*** Block opens ***

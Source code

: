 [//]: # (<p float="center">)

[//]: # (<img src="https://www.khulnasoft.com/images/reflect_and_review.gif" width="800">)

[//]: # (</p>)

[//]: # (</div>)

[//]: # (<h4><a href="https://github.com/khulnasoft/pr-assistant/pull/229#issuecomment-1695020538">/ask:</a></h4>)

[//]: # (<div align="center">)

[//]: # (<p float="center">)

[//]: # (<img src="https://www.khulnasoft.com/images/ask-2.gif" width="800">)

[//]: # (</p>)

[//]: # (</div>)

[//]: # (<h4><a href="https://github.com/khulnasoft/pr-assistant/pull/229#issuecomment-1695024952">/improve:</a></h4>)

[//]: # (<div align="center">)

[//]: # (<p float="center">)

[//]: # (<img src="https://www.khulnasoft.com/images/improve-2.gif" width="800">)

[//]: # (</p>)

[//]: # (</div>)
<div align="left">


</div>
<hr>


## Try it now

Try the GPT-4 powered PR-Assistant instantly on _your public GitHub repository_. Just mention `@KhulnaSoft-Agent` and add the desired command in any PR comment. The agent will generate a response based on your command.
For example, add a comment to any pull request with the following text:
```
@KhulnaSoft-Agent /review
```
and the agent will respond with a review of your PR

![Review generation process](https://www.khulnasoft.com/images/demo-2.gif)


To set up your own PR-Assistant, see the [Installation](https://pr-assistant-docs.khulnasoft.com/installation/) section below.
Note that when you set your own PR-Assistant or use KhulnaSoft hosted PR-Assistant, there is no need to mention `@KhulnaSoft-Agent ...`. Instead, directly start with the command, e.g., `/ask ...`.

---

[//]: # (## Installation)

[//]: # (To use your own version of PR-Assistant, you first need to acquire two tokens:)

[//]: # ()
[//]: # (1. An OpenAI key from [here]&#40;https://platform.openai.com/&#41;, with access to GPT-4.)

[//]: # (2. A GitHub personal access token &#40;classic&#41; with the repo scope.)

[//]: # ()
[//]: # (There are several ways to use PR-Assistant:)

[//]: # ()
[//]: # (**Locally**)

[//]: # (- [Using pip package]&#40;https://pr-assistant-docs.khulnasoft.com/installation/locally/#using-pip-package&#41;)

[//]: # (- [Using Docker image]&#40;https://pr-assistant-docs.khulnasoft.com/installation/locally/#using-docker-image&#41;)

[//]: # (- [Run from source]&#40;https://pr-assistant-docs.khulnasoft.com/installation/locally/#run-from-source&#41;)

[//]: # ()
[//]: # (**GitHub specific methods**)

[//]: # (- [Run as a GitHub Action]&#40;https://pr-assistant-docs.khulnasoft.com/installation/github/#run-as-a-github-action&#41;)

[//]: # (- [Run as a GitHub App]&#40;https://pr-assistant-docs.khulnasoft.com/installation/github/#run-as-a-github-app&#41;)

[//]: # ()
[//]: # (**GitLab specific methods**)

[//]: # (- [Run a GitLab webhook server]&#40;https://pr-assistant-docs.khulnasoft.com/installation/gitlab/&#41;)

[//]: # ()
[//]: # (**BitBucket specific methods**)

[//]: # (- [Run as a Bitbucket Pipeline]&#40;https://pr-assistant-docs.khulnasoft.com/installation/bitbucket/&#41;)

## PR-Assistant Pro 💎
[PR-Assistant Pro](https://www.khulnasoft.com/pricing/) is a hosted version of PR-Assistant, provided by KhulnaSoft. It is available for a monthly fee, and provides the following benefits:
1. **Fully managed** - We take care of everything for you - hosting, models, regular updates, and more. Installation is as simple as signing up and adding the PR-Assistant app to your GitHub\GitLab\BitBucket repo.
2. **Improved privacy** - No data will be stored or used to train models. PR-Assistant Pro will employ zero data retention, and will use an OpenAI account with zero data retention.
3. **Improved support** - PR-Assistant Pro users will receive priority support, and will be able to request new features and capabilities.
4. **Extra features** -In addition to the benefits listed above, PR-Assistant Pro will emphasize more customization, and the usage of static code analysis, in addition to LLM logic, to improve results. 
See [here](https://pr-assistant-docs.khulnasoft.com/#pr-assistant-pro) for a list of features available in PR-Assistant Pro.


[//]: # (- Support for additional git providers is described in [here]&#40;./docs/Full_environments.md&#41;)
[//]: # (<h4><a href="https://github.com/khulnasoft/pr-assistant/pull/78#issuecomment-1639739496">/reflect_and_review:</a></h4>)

*** Block closes ***

PROBLEM DESCRIPTION ::
Give all of the material again, exactly.

TASK SOLUTION ::
Source code

: [//]: # (<p float="center">)

[//]: # (<img src="https://www.khulnasoft.com/images/reflect_and_review.gif" width="800">)

[//]: # (</p>)

[//]: # (</div>)

[//]: # (<h4><a href="https://github.com/khulnasoft/pr-assistant/pull/229#issuecomment-1695020538">/ask:</a></h4>)

[//]: # (<div align="center">)

[//]: # (<p float="center">)

[//]: # (<img src="https://www.khulnasoft.com/images/ask-2.gif" width="800">)

[//]: # (</p>)

[//]: # (</div>)

[//]: # (<h4><a href="https://github.com/khulnasoft/pr-assistant/pull/229#issuecomment-1695024952">/improve:</a></h4>)

[//]: # (<div align="center">)

[//]: # (<p float="center">)

[//]: # (<img src="https://www.khulnasoft.com/images/improve-2.gif" width="800">)

[//]: # (</p>)

[//]: # (</div>)
<div align="left">


</div>
<hr>


## Try it now

Try the GPT-4 powered PR-Assistant instantly on _your public GitHub repository_. Just mention `@KhulnaSoft-Agent` and add the desired command in any PR comment. The agent will generate a response based on your command.
For example, add a comment to any pull request with the following text:
```
@KhulnaSoft-Agent /review
```
and the agent will respond with a review of your PR

![Review generation process](https://www.khulnasoft.com/images/demo-2.gif)


To set up your own PR-Assistant, see the [Installation](https://pr-assistant-docs.khulnasoft.com/installation/) section below.
Note that when you set your own PR-Assistant or use KhulnaSoft hosted PR-Assistant, there is no need to mention `@KhulnaSoft-Agent ...`. Instead, directly start with the command, e.g., `/ask ...`.

---

[//]: # (## Installation)

[//]: # (To use your own version of PR-Assistant, you first need to acquire two tokens:)

[//]: # ()
[//]: # (1. An OpenAI key from [here]&#40;https://platform.openai.com/&#41;, with access to GPT-4.)

[//]: # (2. A GitHub personal access token &#40;classic&#41; with the repo scope.)

[//]: # ()
[//]: # (There are several ways to use PR-Assistant:)

[//]: # ()
[//]: # (**Locally**)

[//]: # (- [Using pip package]&#40;https://pr-assistant-docs.khulnasoft.com/installation/locally/#using-pip-package&#41;)

[//]: # (- [Using Docker image]&#40;https://pr-assistant-docs.khulnasoft.com/installation/locally/#using-docker-image&#41;)

[//]: # (- [Run from source]&#40;https://pr-assistant-docs.khulnasoft.com/installation/locally/#run-from-source&#41;)

[//]: # ()
[//]: # (**GitHub specific methods**)

[//]: # (- [Run as a GitHub Action]&#40;https://pr-assistant-docs.khulnasoft.com/installation/github/#run-as-a-github-action&#41;)

[//]: # (- [Run as a GitHub App]&#40;https://pr-assistant-docs.khulnasoft.com/installation/github/#run-as-a-github-app&#41;)

[//]: # ()
[//]: # (**GitLab specific methods**)

[//]: # (- [Run a GitLab webhook server]&#40;https://pr-assistant-docs.khulnasoft.com/installation/gitlab/&#41;)

[//]: # ()
[//]: # (**BitBucket specific methods**)

[//]: # (- [Run as a Bitbucket Pipeline]&#40;https://pr-assistant-docs.khulnasoft.com/installation/bitbucket/&#41;)

## PR-Assistant Pro 💎
[PR-Assistant Pro](https://www.khulnasoft.com/pricing/) is a hosted version of PR-Assistant, provided by KhulnaSoft. It is available for a monthly fee, and provides the following benefits:
1. **Fully managed** - We take care of everything for you - hosting, models, regular updates, and more. Installation is as simple as signing up and adding the PR-Assistant app to your GitHub\GitLab\BitBucket repo.
2. **Improved privacy** - No data will be stored or used to train models. PR-Assistant Pro will employ zero data retention, and will use an OpenAI account with zero data retention.
3. **Improved support** - PR-Assistant Pro users will receive priority support, and will be able to request new features and capabilities.
4. **Extra features** -In addition to the benefits listed above, PR-Assistant Pro will emphasize more customization, and the usage of static code analysis, in addition to LLM logic, to improve results. 
See [here](https://pr-assistant-docs.khulnasoft.com/#pr-assistant-pro) for a list of features available in PR-Assistant Pro.


[//]: # (- Support for additional git providers is described in [here]&#40;./docs/Full_environments.md&#41;)
[//]: # (<h4><a href="https://github.com/khulnasoft/pr-assistant/pull/78#issuecomment-1639739496">/reflect_and_review:</a></h4>)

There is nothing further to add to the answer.